ASSIGNMENT: Retype exactly the lines of the material below, from the one containing "Bean Sprouts" through the last, with both ends kept.
··· RECORDS FOR THIS EXERCISE ···
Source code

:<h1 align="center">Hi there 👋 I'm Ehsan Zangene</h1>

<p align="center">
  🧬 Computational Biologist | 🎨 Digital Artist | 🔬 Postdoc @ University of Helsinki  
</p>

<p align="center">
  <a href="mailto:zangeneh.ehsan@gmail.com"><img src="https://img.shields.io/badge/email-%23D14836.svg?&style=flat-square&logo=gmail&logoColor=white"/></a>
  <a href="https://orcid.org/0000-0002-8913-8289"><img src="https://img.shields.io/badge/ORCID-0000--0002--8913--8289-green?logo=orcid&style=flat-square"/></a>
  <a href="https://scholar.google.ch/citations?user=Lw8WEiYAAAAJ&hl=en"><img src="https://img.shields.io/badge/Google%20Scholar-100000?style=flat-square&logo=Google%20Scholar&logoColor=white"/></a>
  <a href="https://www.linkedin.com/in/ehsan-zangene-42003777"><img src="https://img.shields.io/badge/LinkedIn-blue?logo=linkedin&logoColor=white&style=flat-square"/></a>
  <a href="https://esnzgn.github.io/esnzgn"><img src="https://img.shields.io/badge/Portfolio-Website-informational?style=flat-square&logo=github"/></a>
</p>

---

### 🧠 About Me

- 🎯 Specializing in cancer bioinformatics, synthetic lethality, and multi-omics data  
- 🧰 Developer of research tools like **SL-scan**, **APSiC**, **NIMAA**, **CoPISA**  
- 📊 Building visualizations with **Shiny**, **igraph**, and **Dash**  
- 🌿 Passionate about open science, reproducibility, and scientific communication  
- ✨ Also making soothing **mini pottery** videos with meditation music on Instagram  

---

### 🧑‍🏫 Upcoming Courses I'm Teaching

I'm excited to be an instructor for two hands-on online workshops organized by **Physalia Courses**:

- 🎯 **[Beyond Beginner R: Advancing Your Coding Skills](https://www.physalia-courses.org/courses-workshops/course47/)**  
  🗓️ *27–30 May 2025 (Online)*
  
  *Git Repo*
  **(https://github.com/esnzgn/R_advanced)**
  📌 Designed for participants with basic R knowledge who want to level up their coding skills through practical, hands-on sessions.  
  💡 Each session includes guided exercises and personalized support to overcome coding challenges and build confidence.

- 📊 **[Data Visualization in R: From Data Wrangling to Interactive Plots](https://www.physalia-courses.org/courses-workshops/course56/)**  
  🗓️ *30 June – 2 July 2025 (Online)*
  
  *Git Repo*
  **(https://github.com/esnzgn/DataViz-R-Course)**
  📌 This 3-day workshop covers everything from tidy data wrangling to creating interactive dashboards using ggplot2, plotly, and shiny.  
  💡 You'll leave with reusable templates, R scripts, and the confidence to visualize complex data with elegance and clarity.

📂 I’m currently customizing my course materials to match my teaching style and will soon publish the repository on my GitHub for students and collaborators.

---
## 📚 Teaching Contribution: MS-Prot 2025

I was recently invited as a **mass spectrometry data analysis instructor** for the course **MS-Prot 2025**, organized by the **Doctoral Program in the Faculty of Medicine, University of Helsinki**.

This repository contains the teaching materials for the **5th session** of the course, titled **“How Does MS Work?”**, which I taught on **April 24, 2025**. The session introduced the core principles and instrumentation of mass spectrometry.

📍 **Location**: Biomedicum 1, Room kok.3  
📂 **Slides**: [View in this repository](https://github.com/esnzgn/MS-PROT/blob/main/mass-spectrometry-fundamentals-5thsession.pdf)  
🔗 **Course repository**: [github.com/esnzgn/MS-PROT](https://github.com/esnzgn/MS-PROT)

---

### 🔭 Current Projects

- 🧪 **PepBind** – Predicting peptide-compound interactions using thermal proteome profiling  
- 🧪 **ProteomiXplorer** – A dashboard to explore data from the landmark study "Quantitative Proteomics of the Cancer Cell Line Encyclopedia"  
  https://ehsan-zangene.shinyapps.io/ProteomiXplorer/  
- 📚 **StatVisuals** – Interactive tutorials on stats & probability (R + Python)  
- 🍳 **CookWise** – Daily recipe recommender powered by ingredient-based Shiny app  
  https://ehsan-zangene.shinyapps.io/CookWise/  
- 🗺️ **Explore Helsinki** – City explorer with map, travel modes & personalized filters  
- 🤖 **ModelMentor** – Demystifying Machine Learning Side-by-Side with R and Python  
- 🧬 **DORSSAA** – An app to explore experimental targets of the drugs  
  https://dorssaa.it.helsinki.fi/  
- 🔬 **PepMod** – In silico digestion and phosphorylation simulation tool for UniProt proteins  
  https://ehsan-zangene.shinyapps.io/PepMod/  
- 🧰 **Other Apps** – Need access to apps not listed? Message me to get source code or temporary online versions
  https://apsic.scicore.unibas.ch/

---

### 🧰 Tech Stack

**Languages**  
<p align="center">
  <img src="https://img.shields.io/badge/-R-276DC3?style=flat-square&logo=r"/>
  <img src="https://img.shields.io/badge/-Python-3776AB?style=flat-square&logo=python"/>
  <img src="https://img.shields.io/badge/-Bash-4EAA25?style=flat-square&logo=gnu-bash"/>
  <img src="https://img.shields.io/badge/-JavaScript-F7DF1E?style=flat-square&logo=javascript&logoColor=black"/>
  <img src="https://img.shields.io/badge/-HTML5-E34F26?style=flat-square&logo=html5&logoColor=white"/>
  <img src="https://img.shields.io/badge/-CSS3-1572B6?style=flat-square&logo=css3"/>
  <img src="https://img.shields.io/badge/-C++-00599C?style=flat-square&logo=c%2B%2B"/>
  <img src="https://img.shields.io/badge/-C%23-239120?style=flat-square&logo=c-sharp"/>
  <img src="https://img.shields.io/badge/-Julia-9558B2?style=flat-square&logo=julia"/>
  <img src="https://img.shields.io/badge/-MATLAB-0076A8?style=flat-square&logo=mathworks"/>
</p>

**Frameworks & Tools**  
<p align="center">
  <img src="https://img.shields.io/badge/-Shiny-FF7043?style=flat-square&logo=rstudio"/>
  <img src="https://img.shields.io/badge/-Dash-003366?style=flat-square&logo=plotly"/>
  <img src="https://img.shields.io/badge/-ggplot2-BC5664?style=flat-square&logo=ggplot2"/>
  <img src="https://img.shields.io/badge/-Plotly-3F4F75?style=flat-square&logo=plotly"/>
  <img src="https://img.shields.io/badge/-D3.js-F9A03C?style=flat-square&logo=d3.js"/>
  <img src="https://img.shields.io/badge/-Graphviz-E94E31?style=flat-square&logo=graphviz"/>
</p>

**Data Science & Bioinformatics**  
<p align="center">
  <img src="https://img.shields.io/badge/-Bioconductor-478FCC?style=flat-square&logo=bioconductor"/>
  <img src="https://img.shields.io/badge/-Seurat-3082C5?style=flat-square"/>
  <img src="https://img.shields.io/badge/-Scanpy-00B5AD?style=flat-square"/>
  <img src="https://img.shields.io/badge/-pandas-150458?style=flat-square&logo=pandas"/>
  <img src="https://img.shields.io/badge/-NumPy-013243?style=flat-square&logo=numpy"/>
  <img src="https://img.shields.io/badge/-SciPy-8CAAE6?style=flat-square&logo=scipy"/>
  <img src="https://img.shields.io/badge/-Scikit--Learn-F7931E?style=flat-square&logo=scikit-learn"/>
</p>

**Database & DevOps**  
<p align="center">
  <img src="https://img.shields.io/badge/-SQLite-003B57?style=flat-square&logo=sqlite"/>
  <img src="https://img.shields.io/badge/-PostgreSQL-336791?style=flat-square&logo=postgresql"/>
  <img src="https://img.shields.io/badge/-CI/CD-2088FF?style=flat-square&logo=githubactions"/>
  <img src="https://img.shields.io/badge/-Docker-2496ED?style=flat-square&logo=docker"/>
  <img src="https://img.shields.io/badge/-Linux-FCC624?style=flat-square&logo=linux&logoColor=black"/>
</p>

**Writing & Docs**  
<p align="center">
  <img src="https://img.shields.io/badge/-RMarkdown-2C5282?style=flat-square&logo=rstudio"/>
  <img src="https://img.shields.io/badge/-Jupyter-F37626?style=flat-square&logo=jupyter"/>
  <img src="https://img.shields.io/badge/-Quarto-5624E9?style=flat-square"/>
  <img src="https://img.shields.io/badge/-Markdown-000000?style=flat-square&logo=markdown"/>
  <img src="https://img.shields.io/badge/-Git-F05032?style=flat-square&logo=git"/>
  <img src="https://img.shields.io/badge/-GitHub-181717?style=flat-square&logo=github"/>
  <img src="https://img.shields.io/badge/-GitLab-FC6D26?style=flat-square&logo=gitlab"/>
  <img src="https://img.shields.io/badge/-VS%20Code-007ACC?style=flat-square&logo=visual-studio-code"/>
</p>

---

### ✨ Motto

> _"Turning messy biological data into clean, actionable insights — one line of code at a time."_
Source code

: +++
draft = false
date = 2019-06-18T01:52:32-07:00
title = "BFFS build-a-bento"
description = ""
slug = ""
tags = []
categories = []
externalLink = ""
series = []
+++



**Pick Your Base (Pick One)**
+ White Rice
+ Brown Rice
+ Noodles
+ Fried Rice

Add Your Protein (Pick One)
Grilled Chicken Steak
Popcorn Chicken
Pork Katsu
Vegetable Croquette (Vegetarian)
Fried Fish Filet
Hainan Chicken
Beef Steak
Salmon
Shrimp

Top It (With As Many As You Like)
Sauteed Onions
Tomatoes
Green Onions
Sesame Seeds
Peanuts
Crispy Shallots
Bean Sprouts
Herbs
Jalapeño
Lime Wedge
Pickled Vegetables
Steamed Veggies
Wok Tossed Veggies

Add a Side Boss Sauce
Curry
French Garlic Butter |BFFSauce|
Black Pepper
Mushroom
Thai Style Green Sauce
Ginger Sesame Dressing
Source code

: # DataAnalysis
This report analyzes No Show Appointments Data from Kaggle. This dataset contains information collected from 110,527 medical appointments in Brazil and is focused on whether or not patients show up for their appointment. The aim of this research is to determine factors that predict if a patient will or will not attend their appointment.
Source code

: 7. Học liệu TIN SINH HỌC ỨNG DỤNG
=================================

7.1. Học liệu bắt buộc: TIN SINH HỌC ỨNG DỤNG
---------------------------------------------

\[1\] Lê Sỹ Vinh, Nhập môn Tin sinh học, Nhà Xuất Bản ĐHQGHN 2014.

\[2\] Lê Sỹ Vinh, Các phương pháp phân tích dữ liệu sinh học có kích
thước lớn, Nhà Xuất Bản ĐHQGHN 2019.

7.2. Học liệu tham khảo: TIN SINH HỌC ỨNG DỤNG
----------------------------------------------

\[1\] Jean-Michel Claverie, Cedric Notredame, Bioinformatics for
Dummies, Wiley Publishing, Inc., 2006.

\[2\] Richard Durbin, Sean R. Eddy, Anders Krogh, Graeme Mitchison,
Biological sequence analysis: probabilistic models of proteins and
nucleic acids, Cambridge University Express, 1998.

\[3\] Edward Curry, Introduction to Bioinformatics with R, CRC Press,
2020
···
EXERCISE ANSWER:
Bean Sprouts
Herbs
Jalapeño
Lime Wedge
Pickled Vegetables
Steamed Veggies
Wok Tossed Veggies

Add a Side Boss Sauce
Curry
French Garlic Butter |BFFSauce|
Black Pepper
Mushroom
Thai Style Green Sauce
Ginger Sesame Dressing
Source code

: # DataAnalysis
This report analyzes No Show Appointments Data from Kaggle. This dataset contains information collected from 110,527 medical appointments in Brazil and is focused on whether or not patients show up for their appointment. The aim of this research is to determine factors that predict if a patient will or will not attend their appointment.
Source code

: 7. Học liệu TIN SINH HỌC ỨNG DỤNG
=================================

7.1. Học liệu bắt buộc: TIN SINH HỌC ỨNG DỤNG
---------------------------------------------

\[1\] Lê Sỹ Vinh, Nhập môn Tin sinh học, Nhà Xuất Bản ĐHQGHN 2014.

\[2\] Lê Sỹ Vinh, Các phương pháp phân tích dữ liệu sinh học có kích
thước lớn, Nhà Xuất Bản ĐHQGHN 2019.

7.2. Học liệu tham khảo: TIN SINH HỌC ỨNG DỤNG
----------------------------------------------

\[1\] Jean-Michel Claverie, Cedric Notredame, Bioinformatics for
Dummies, Wiley Publishing, Inc., 2006.

\[2\] Richard Durbin, Sean R. Eddy, Anders Krogh, Graeme Mitchison,
Biological sequence analysis: probabilistic models of proteins and
nucleic acids, Cambridge University Express, 1998.

\[3\] Edward Curry, Introduction to Bioinformatics with R, CRC Press,
2020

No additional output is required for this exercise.